Ne pas assurer la passation

Comme son nom l'indique, un manager de transition n'est aux commandes que pour une période donnée. Cela ne veut pas dire que l'entreprise retombe en bas de la côte dès qu'il aura quitté les locaux. Une mission réussie se mesure également à la capacité du dirigeant à préparer sa sortie, en recrutant son remplaçant permanent, en formant les managers en place, en donnant accès à toute l'information qu'il a pu collecter. Attention donc au syndrome : 'je me rends indispensable'. Sauf, bien entendu, si vous avez en tête de vous faire recruter en CDI derrière.

 

Ne pas préparer l'intermission

"La carrière d'un manager de transition est nécessairement heurtée, avec des périodes d'inactivité, où l'on touche souvent les Assedics, et des périodes d'intense activité", note Jean Lachaud. Un mois pour se remettre de six mois sous forte pression est tout à fait souhaitable. Mais arrive un jour où l'intermission dure trop longtemps.
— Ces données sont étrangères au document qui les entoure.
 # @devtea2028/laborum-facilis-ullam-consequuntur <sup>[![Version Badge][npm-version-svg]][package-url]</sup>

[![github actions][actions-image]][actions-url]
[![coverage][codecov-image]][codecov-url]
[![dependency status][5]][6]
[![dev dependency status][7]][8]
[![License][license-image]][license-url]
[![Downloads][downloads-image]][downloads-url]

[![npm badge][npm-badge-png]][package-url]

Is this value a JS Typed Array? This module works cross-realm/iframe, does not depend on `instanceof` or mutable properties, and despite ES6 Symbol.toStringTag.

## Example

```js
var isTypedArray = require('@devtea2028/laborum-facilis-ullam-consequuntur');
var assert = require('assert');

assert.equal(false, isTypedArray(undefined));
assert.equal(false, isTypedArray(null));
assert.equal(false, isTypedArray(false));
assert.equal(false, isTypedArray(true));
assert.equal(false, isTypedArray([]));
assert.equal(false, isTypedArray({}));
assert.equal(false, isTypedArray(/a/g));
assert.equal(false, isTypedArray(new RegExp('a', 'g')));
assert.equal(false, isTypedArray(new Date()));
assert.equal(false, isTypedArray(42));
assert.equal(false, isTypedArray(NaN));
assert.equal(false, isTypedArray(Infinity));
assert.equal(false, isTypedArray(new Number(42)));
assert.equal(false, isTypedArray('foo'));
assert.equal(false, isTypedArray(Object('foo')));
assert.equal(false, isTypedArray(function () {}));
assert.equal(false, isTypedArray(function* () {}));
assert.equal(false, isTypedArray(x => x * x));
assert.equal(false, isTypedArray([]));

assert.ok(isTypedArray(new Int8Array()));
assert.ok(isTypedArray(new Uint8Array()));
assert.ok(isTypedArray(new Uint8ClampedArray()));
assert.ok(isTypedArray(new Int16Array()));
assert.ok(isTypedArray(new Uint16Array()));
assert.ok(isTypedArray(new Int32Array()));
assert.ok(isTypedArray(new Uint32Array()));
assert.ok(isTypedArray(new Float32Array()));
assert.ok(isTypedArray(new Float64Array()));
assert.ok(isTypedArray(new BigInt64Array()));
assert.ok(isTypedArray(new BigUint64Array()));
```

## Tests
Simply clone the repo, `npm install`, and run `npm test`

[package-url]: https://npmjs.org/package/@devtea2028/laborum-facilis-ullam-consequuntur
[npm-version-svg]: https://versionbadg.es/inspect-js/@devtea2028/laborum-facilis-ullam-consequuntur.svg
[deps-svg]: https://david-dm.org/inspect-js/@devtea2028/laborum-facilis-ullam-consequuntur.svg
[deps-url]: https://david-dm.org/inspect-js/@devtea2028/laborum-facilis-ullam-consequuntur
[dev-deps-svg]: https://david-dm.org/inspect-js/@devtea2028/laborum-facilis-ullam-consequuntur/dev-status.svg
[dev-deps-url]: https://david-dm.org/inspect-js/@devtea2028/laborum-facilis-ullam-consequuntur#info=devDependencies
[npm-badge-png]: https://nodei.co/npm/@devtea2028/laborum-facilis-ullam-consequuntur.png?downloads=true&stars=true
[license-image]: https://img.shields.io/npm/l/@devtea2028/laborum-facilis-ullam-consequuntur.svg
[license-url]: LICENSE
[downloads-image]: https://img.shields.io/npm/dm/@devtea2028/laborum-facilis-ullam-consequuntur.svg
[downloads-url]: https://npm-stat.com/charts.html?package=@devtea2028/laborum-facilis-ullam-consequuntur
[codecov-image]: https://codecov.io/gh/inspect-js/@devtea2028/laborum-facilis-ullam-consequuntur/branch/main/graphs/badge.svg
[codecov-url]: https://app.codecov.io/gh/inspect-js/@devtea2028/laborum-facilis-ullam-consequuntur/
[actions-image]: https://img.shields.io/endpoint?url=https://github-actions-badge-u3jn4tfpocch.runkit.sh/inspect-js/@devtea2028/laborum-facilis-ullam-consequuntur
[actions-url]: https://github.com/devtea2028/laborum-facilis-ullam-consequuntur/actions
Il s'agit de toujours penser à l'après-mission et, même en poste, de continuer à se tenir informé des opportunités.

 

Ne pas être mobile

En terme d'équilibre entre vie pro et vie perso, le métier de manager de transition est assez contraignant. En plus de ces à-coups, il doit pouvoir être flexible : sur la date de début de la mission (le plus tôt possible généralement), sur les horaires de travail et surtout sur le lieu. "Un manager de transition qui ne prospecte que des entreprises en Normandie, près de là où il habite, aura bien peu d'activité", plaisante Jean Lachaud. Cette mobilité se joue bien entendu sur la France, mais également à l'étranger. Antilles, Koweit, Chine, Allemagne... le manager d'Amadeus Dirigeants a dû traverser la planète plusieurs fois. A éviter si l'on a encore des enfants à charge.